*TASK PROMPT*
Copy nothing from the entries below except the lines from the one containing "- **代码依赖图**: 静态分析" through the one containing "Alexa Auto Client", and copy those exactly.

*DATA PROVIDED*
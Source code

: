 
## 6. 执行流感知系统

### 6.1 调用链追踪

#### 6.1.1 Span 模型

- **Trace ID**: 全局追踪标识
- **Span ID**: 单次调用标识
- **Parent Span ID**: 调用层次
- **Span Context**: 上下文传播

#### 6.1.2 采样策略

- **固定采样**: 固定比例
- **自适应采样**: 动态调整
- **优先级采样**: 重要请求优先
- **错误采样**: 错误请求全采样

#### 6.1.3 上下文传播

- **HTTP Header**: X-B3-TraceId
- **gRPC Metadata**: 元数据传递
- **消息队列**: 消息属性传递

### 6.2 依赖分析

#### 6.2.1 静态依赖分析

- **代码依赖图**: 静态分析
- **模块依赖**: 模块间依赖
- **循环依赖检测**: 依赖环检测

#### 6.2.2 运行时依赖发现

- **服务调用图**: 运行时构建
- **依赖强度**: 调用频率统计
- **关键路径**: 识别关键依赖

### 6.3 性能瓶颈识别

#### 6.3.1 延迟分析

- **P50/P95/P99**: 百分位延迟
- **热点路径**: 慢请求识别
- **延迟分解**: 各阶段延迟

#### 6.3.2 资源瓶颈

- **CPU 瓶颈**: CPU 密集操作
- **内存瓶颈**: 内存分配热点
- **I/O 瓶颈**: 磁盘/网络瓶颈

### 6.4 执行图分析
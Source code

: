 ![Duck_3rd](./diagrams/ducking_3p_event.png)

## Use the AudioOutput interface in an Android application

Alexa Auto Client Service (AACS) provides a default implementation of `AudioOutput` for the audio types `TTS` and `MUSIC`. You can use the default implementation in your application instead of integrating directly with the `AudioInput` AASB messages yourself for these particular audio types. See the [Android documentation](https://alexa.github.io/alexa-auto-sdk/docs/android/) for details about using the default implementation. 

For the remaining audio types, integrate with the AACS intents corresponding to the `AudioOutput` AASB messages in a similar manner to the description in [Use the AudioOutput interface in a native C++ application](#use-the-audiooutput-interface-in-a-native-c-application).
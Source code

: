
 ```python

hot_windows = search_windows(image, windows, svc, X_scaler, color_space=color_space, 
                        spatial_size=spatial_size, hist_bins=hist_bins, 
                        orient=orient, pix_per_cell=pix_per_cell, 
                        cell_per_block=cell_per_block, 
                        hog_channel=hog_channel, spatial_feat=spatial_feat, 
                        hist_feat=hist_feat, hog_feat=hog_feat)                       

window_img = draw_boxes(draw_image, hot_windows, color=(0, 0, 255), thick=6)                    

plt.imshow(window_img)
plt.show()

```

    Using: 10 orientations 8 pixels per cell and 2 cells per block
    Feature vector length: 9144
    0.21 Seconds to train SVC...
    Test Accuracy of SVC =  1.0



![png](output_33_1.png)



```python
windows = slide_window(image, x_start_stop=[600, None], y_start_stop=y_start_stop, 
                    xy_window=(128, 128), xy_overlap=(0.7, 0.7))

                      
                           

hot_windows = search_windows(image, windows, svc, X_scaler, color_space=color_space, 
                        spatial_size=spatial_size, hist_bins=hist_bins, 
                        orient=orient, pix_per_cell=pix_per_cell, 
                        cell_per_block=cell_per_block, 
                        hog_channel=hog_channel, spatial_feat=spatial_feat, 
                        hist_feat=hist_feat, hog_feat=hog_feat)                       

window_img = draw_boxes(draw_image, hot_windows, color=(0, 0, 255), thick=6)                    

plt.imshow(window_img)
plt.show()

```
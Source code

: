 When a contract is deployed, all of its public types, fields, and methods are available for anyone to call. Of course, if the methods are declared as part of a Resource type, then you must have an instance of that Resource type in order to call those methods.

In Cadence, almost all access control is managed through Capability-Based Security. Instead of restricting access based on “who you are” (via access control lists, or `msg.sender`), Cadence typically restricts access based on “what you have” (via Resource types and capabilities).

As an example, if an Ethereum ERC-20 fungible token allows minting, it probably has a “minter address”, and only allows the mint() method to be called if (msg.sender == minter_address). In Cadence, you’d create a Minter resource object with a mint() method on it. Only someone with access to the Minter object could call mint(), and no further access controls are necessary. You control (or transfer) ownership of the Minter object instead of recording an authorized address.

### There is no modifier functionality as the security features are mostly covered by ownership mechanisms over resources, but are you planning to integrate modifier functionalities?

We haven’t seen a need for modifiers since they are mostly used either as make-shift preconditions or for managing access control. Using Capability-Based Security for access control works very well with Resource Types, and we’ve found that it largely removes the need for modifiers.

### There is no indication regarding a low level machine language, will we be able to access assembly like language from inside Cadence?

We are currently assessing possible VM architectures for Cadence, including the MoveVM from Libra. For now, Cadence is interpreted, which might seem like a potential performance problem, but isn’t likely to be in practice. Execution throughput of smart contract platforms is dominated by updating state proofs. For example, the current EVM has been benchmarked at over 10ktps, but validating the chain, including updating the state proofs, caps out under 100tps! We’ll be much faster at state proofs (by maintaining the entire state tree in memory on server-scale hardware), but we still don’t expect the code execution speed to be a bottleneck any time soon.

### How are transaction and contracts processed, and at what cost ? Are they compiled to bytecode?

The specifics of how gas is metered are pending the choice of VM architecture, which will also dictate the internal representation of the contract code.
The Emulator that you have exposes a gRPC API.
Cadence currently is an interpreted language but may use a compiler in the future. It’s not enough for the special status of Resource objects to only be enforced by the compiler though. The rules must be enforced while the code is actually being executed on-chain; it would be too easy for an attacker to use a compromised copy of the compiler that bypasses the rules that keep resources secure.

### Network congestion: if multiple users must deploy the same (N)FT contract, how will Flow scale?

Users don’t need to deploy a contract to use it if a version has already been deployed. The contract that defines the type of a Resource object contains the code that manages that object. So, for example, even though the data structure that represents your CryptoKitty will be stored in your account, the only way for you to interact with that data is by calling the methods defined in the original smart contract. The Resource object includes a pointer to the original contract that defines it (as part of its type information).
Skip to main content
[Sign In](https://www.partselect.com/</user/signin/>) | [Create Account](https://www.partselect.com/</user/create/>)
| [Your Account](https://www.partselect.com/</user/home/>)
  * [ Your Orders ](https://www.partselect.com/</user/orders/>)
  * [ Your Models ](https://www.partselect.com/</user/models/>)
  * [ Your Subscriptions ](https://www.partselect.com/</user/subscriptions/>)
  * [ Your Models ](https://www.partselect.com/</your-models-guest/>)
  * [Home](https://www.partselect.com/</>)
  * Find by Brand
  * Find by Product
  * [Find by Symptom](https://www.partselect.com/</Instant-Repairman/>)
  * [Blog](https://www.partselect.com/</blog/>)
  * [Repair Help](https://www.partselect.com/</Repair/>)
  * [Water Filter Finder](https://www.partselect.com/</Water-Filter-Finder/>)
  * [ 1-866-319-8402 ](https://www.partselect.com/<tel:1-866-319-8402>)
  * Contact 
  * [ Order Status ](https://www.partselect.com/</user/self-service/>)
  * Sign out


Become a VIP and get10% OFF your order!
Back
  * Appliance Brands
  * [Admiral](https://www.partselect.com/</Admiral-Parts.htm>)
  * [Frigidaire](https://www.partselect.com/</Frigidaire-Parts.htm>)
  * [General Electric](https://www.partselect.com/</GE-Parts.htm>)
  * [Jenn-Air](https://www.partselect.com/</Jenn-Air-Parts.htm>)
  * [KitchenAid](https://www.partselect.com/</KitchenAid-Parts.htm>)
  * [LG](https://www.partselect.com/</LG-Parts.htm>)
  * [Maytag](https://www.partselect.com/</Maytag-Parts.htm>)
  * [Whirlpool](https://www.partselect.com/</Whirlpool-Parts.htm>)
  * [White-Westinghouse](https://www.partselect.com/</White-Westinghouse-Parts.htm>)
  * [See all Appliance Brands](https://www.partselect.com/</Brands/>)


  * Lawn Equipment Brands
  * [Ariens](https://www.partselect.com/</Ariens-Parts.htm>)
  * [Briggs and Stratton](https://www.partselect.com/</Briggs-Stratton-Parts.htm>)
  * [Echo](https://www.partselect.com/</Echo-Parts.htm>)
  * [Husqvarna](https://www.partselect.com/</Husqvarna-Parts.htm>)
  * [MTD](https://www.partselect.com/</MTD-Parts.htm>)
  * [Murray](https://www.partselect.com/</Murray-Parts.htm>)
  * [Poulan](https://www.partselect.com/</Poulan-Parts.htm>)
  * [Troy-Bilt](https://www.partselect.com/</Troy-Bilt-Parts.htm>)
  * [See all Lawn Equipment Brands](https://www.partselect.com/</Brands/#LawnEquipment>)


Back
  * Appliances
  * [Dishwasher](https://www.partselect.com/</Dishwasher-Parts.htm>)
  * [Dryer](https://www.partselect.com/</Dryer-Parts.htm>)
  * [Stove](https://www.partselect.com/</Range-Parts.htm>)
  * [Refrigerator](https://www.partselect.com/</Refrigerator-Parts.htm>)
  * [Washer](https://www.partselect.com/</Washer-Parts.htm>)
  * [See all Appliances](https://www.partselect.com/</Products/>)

*TASK SOLUTION*
- **代码依赖图**: 静态分析
- **模块依赖**: 模块间依赖
- **循环依赖检测**: 依赖环检测

#### 6.2.2 运行时依赖发现

- **服务调用图**: 运行时构建
- **依赖强度**: 调用频率统计
- **关键路径**: 识别关键依赖

### 6.3 性能瓶颈识别

#### 6.3.1 延迟分析

- **P50/P95/P99**: 百分位延迟
- **热点路径**: 慢请求识别
- **延迟分解**: 各阶段延迟

#### 6.3.2 资源瓶颈

- **CPU 瓶颈**: CPU 密集操作
- **内存瓶颈**: 内存分配热点
- **I/O 瓶颈**: 磁盘/网络瓶颈

### 6.4 执行图分析
Source code

: ![Duck_3rd](./diagrams/ducking_3p_event.png)

## Use the AudioOutput interface in an Android application

Alexa Auto Client Service (AACS) provides a default implementation of `AudioOutput` for the audio types `TTS` and `MUSIC`. You can use the default implementation in your application instead of integrating directly with the `AudioInput` AASB messages yourself for these particular audio types. See the [Android documentation](https://alexa.github.io/alexa-auto-sdk/docs/android/) for details about using the default implementation. 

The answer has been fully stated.